「もっと上がってくれればいいんだけどね。デフレ対策をしっかりやっていかなければ。」誰の言葉かといえば小泉首相のコメントだという。「株価に一喜一憂しない」と公言していた小泉首相のこの発言が変化した意味は大きいと思う。また、金融庁の実施する特別検査の結果を公表する方針だという。これも好材料だ。銀行の不良債権を徹底的に処理するよう当局が積極関与していくその姿勢は従来通りだが、その結果をディスクローズすることで市場はそれを信用し易くなるだろう。
国土交通省は、資産デフレ脱却を狙い登録免許税や不動産取得税、固定資産税等の不動産に係わる土地税制の課税軽減を打ち出すそうだ。そして、これが税制改正論議に反映されることを目指すという。自民税調でも土地流通課税の軽減、個人の金融資産の貯蓄から投資へのシフトを促す税制改正等市場が期待する方向で論議が進む状況になっている。
一方、みずほフィナンシャルグループは、自己資本自力増強のために優先出資証券3500億円の発行を完了した。朝日生命は、リストラの一環として内勤職員の削減数を2000人に倍増し内勤社員の給与を平均1割程度カットし、基金の調達を総額1500億円に増やすという。また、2003年春メドの三井、住友建設の統合にフジタが会社分割して合流する要請をしているという。追い詰められて追い詰められてようやく、いろいろなことが動き出しつつある。
オオカミ少年は最後にオオカミに食べられてしまった。その童話から考えるに、おそらく銀行の不良債権処理は昨年の中間決算発表時点での引当金積み増しやトップの交代、法定準備金の取り崩し、自力資本増強で実は本当は不良債権処理の峠は越えているのだろう。
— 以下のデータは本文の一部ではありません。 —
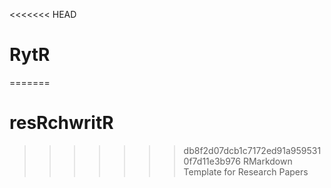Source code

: <<<<<<< HEAD
# RytR
=======
# resRchwritR
>>>>>>> db8f2d07dcb1c7172ed91a9595310f7d11e3b976
RMarkdown Template for Research Papers
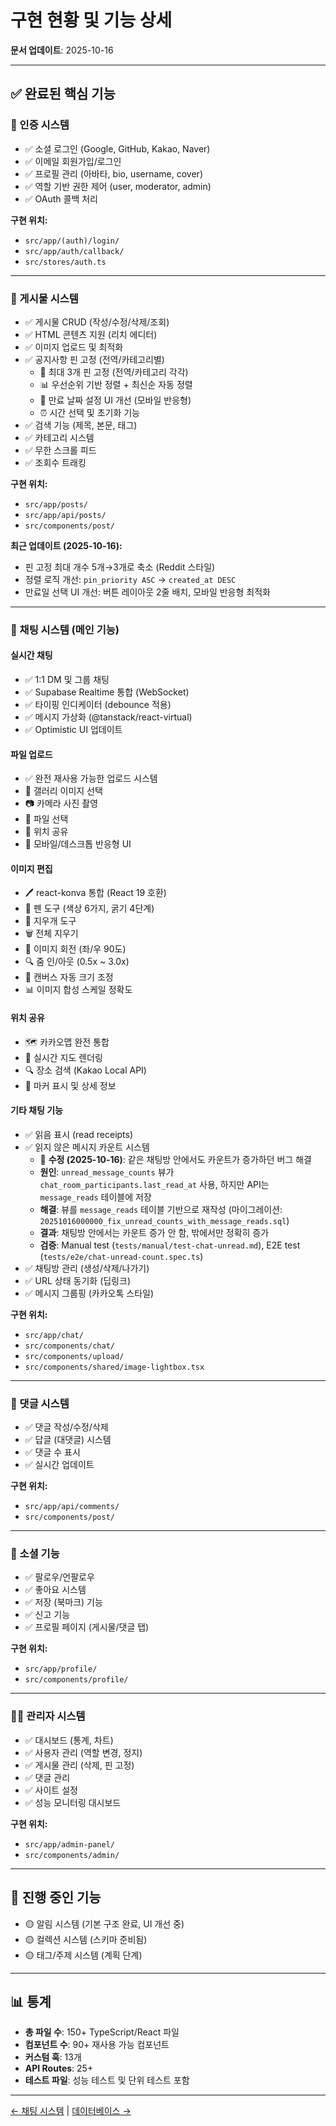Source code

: # 구현 현황 및 기능 상세

**문서 업데이트**: 2025-10-16

---

## ✅ 완료된 핵심 기능

### 🔐 인증 시스템

- ✅ 소셜 로그인 (Google, GitHub, Kakao, Naver)
- ✅ 이메일 회원가입/로그인
- ✅ 프로필 관리 (아바타, bio, username, cover)
- ✅ 역할 기반 권한 제어 (user, moderator, admin)
- ✅ OAuth 콜백 처리

**구현 위치:**
- `src/app/(auth)/login/`
- `src/app/auth/callback/`
- `src/stores/auth.ts`

---

### 📝 게시물 시스템

- ✅ 게시물 CRUD (작성/수정/삭제/조회)
- ✅ HTML 콘텐츠 지원 (리치 에디터)
- ✅ 이미지 업로드 및 최적화
- ✅ 공지사항 핀 고정 (전역/카테고리별)
  - 📌 최대 3개 핀 고정 (전역/카테고리 각각)
  - 📊 우선순위 기반 정렬 + 최신순 자동 정렬
  - 📅 만료 날짜 설정 UI 개선 (모바일 반응형)
  - ⏰ 시간 선택 및 초기화 기능
- ✅ 검색 기능 (제목, 본문, 태그)
- ✅ 카테고리 시스템
- ✅ 무한 스크롤 피드
- ✅ 조회수 트래킹

**구현 위치:**
- `src/app/posts/`
- `src/app/api/posts/`
- `src/components/post/`

**최근 업데이트 (2025-10-16):**
- 핀 고정 최대 개수 5개→3개로 축소 (Reddit 스타일)
- 정렬 로직 개선: `pin_priority ASC` → `created_at DESC`
- 만료일 선택 UI 개선: 버튼 레이아웃 2줄 배치, 모바일 반응형 최적화

---

### 💬 채팅 시스템 (메인 기능)

#### 실시간 채팅
- ✅ 1:1 DM 및 그룹 채팅
- ✅ Supabase Realtime 통합 (WebSocket)
- ✅ 타이핑 인디케이터 (debounce 적용)
- ✅ 메시지 가상화 (@tanstack/react-virtual)
- ✅ Optimistic UI 업데이트

#### 파일 업로드
- ✅ 완전 재사용 가능한 업로드 시스템
- 📸 갤러리 이미지 선택
- 📷 카메라 사진 촬영
- 📁 파일 선택
- 📍 위치 공유
- 🔄 모바일/데스크톱 반응형 UI

#### 이미지 편집
- 🖊️ react-konva 통합 (React 19 호환)
- 🎨 펜 도구 (색상 6가지, 굵기 4단계)
- 🧹 지우개 도구
- 🗑️ 전체 지우기
- 🔄 이미지 회전 (좌/우 90도)
- 🔍 줌 인/아웃 (0.5x ~ 3.0x)
- 📐 캔버스 자동 크기 조정
- 📊 이미지 합성 스케일 정확도

#### 위치 공유
- 🗺️ 카카오맵 완전 통합
- 📍 실시간 지도 렌더링
- 🔍 장소 검색 (Kakao Local API)
- 📌 마커 표시 및 상세 정보

#### 기타 채팅 기능
- ✅ 읽음 표시 (read receipts)
- ✅ 읽지 않은 메시지 카운트 시스템
  - 🐛 **수정 (2025-10-16)**: 같은 채팅방 안에서도 카운트가 증가하던 버그 해결
  - **원인**: `unread_message_counts` 뷰가 `chat_room_participants.last_read_at` 사용, 하지만 API는 `message_reads` 테이블에 저장
  - **해결**: 뷰를 `message_reads` 테이블 기반으로 재작성 (마이그레이션: `20251016000000_fix_unread_counts_with_message_reads.sql`)
  - **결과**: 채팅방 안에서는 카운트 증가 안 함, 밖에서만 정확히 증가
  - **검증**: Manual test (`tests/manual/test-chat-unread.md`), E2E test (`tests/e2e/chat-unread-count.spec.ts`)
- ✅ 채팅방 관리 (생성/삭제/나가기)
- ✅ URL 상태 동기화 (딥링크)
- ✅ 메시지 그룹핑 (카카오톡 스타일)

**구현 위치:**
- `src/app/chat/`
- `src/components/chat/`
- `src/components/upload/`
- `src/components/shared/image-lightbox.tsx`

---

### 💬 댓글 시스템

- ✅ 댓글 작성/수정/삭제
- ✅ 답글 (대댓글) 시스템
- ✅ 댓글 수 표시
- ✅ 실시간 업데이트

**구현 위치:**
- `src/app/api/comments/`
- `src/components/post/`

---

### 🤝 소셜 기능

- ✅ 팔로우/언팔로우
- ✅ 좋아요 시스템
- ✅ 저장 (북마크) 기능
- ✅ 신고 기능
- ✅ 프로필 페이지 (게시물/댓글 탭)

**구현 위치:**
- `src/app/profile/`
- `src/components/profile/`

---

### 👨‍💼 관리자 시스템

- ✅ 대시보드 (통계, 차트)
- ✅ 사용자 관리 (역할 변경, 정지)
- ✅ 게시물 관리 (삭제, 핀 고정)
- ✅ 댓글 관리
- ✅ 사이트 설정
- ✅ 성능 모니터링 대시보드

**구현 위치:**
- `src/app/admin-panel/`
- `src/components/admin/`

---

## 🔄 진행 중인 기능

- 🟡 알림 시스템 (기본 구조 완료, UI 개선 중)
- 🟡 컬렉션 시스템 (스키마 준비됨)
- 🟡 태그/주제 시스템 (계획 단계)

---

## 📊 통계

- **총 파일 수**: 150+ TypeScript/React 파일
- **컴포넌트 수**: 90+ 재사용 가능 컴포넌트
- **커스텀 훅**: 13개
- **API Routes**: 25+
- **테스트 파일**: 성능 테스트 및 단위 테스트 포함

---

[← 채팅 시스템](CHAT_SYSTEM.md) | [데이터베이스 →](DATABASE.md)
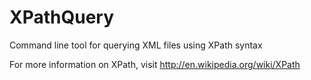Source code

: XPathQuery
==========

Command line tool for querying XML files using XPath syntax

For more information on XPath, visit http://en.wikipedia.org/wiki/XPath
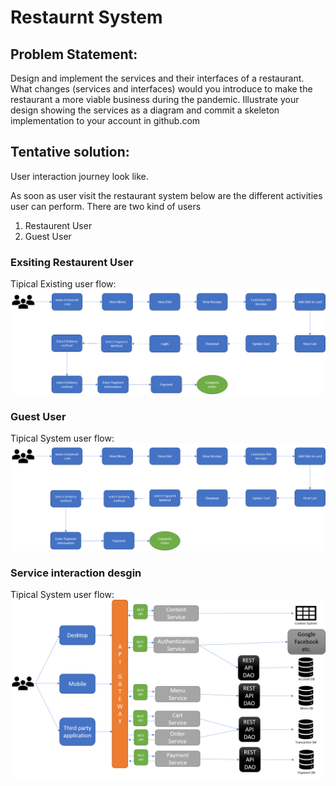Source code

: # Restaurnt System

## Problem Statement:
Design and implement the services and their interfaces of a restaurant. What changes (services and interfaces) would you introduce to make the restaurant a more viable business during the pandemic. Illustrate your design showing the services as a diagram and commit a skeleton implementation to your account in github.com


## Tentative solution:
User interaction journey look like.
 
As soon as user visit the restaurant system below are the different activities user can perform.
There are two kind of users
1) Restaurent User
2) Guest User 

### Exsiting Restaurent User
Tipical Existing user flow: ![Restaurant System Existing User](images/Restaurent-order-process-existing-user.png)


### Guest User
Tipical System user flow: ![Restaurant System Guest User](images/Restaurent-order-process-guest-user.png)


### Service interaction desgin
Tipical System user flow: ![Service interaction design](images/service-interaction.png)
オオカミ少年の童話に続きがあり、最後の少年の警告を信じなかった村人が次々にオオカミに食べられてしまうというものであると仮定すると、その村民は、金融危機の発生を信じて銀行株の下値を叩き売った売り方になる可能性がある。
日本のトップが「株が上がって欲しい」と姿勢を180度転換した。市場に優しい政策が打ち出されるならば、今後の投資戦略は「押し目買い」で良さそうだ。小泉政権誕生以来の株式市場の下落は、市場に優しい政策が足りなかったから市場がヒステリーを起こしていたのだから。